The Associate Production Technician is responsible for developing and maintaining proficiency in human tissue manufacturing procedures and support processes to execute and support the production schedule.

 

Responsibilities

  • Develop and maintain competency in knowledge of aseptic technique and sterile fields.
  • Complete self-administered read and understand training for standard operating procedures to ensure completion by assigned due dates.
  • Manufacture finished product from human tissue using aseptic technique in accordance with standard operating procedures.

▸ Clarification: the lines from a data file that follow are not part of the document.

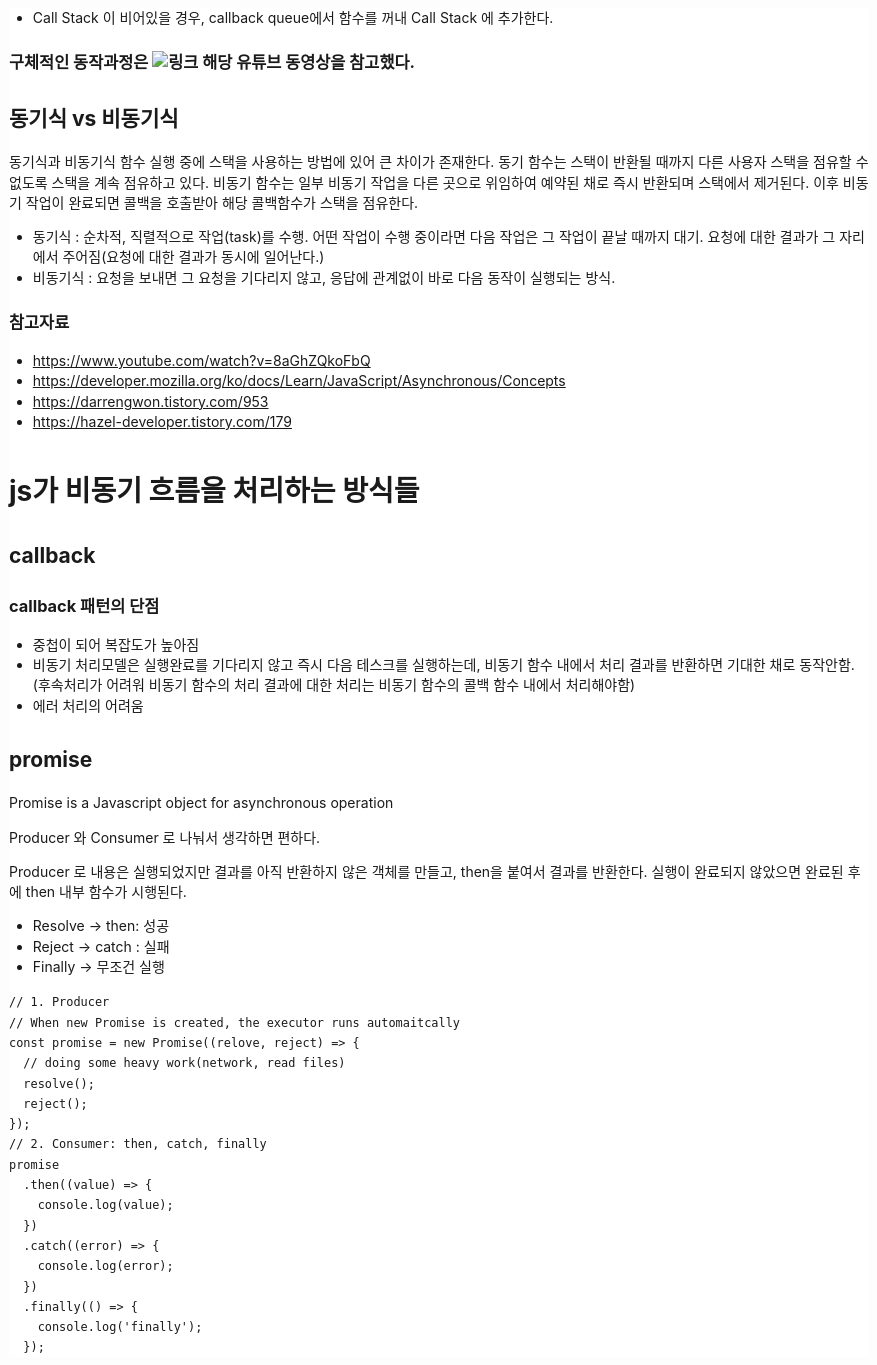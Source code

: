   - Call Stack 이 비어있을 경우, callback queue에서 함수를 꺼내 Call Stack 에 추가한다.


### 구체적인 동작과정은 ![링크](https://www.youtube.com/watch?v=8aGhZQkoFbQ) 해당 유튜브 동영상을 참고했다.

## 동기식 vs 비동기식
동기식과 비동기식 함수 실행 중에 스택을 사용하는 방법에 있어 큰 차이가 존재한다. 동기 함수는 스택이 반환될 때까지 다른 사용자 스택을 점유할 수 없도록 스택을 계속 점유하고 있다. 비동기 함수는 일부 비동기 작업을 다른 곳으로 위임하여 예약된 채로 즉시 반환되며 스택에서 제거된다. 이후 비동기 작업이 완료되면 콜백을 호출받아 해당 콜백함수가 스택을 점유한다.
- 동기식 : 순차적, 직렬적으로 작업(task)를 수행. 어떤 작업이 수행 중이라면 다음 작업은 그 작업이 끝날 때까지 대기. 요청에 대한 결과가 그 자리에서 주어짐(요청에 대한 결과가 동시에 일어난다.)
- 비동기식 : 요청을 보내면 그 요청을 기다리지 않고, 응답에 관계없이 바로 다음 동작이 실행되는 방식.

### 참고자료
- https://www.youtube.com/watch?v=8aGhZQkoFbQ
- https://developer.mozilla.org/ko/docs/Learn/JavaScript/Asynchronous/Concepts
- https://darrengwon.tistory.com/953
- https://hazel-developer.tistory.com/179

# js가 비동기 흐름을 처리하는 방식들
## callback
### callback 패턴의 단점
- 중첩이 되어 복잡도가 높아짐
- 비동기 처리모델은 실행완료를 기다리지 않고 즉시 다음 테스크를 실행하는데, 비동기 함수 내에서 처리 결과를 반환하면 기대한 채로 동작안함. (후속처리가 어려워 비동기 함수의 처리 결과에 대한 처리는 비동기 함수의 콜백 함수 내에서 처리해야함)
- 에러 처리의 어려움

## promise
Promise is a Javascript object for asynchronous operation

Producer 와 Consumer 로 나눠서 생각하면 편하다.

Producer 로 내용은 실행되었지만 결과를 아직 반환하지 않은 객체를 만들고, then을 붙여서 결과를 반환한다. 실행이 완료되지 않았으면 완료된 후에 then 내부 함수가 시행된다.

- Resolve -> then: 성공
- Reject -> catch : 실패
- Finally -> 무조건 실행
```
// 1. Producer
// When new Promise is created, the executor runs automaitcally
const promise = new Promise((relove, reject) => {
  // doing some heavy work(network, read files)
  resolve();
  reject();
});
// 2. Consumer: then, catch, finally
promise
  .then((value) => {
    console.log(value);
  })
  .catch((error) => {
    console.log(error);
  })
  .finally(() => {
    console.log('finally');
  });
```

Use good judgement to maximize manufacturing product yield based on established production plans.
  • Request sterility certificates and ensure cleanroom readiness.
  • Process cleanroom supplies and instruments, including decontamination, sterilization, and storage for production teams.
  • Follow sterilization guidelines and departmental procedures; decontaminate items for re-sterilization.
  • Prepare production supplies and equipment for Ethylene Oxide (ETO) and Autoclave Sterilization, including cleaning, assembly, and labeling.
  • Meet or exceed production related KPI’s and goals related to but not limited to: Good Documentation Practices (GDP), adherence to attendance policy and production yield measures.
  • Accurately and concurrently document completion of manufacturing processes and support tasks on controlled records in accordance with good documentation practices (GDP), standard operating procedures, and regulatory requirements.
  • Identify and report occurrences of deviations/nonconformances to management and quality assurance.
  • Support execution of cleanroom/equipment cleaning, decontamination, maintenance, calibration, and environmental monitoring.
  • Maintain a working knowledge of FDA 21 CFR 1271, FDA 21 CFR 820, AATB standards, ISO Standards, cGMP/CGTP, other relevant regulations/standards, and internal organizational policies and standard operating procedures.
  • Maintain acceptable attendance and punctuality for scheduled work hours and meetings. Ensure completion of assigned tasks and responsibilities within defined timeframes.
  • Flexibility to work outside of normal business hours during weekdays or weekends with reasonable advance notice to support business/operational needs when necessary.
  • Perform other duties as assigned. 

 

Skills

  • Ability to work independently and in a team environment.
  • Excellent attention to detail and organization.
  • Excellent written and verbal communication.
  • Highest level of ethics and integrity.
  • Ability to multi-task and work in a fast-paced environment.
  • Self-motivated.
  • Ability to secure and maintain a favorable background investigation and clearance.
  • Proficiency in Microsoft Office.

 

Qualifications/Requirements

  • High school diploma or equivalent required.
  • Ability to work seated or standing for 8-10 hours.
  • Ability to push, pull or otherwise transport objects or materials weighing up to 25 lbs.
  • Ability to document work with accurately and with legible handwriting.
  • Clearance of favorable background investigation required.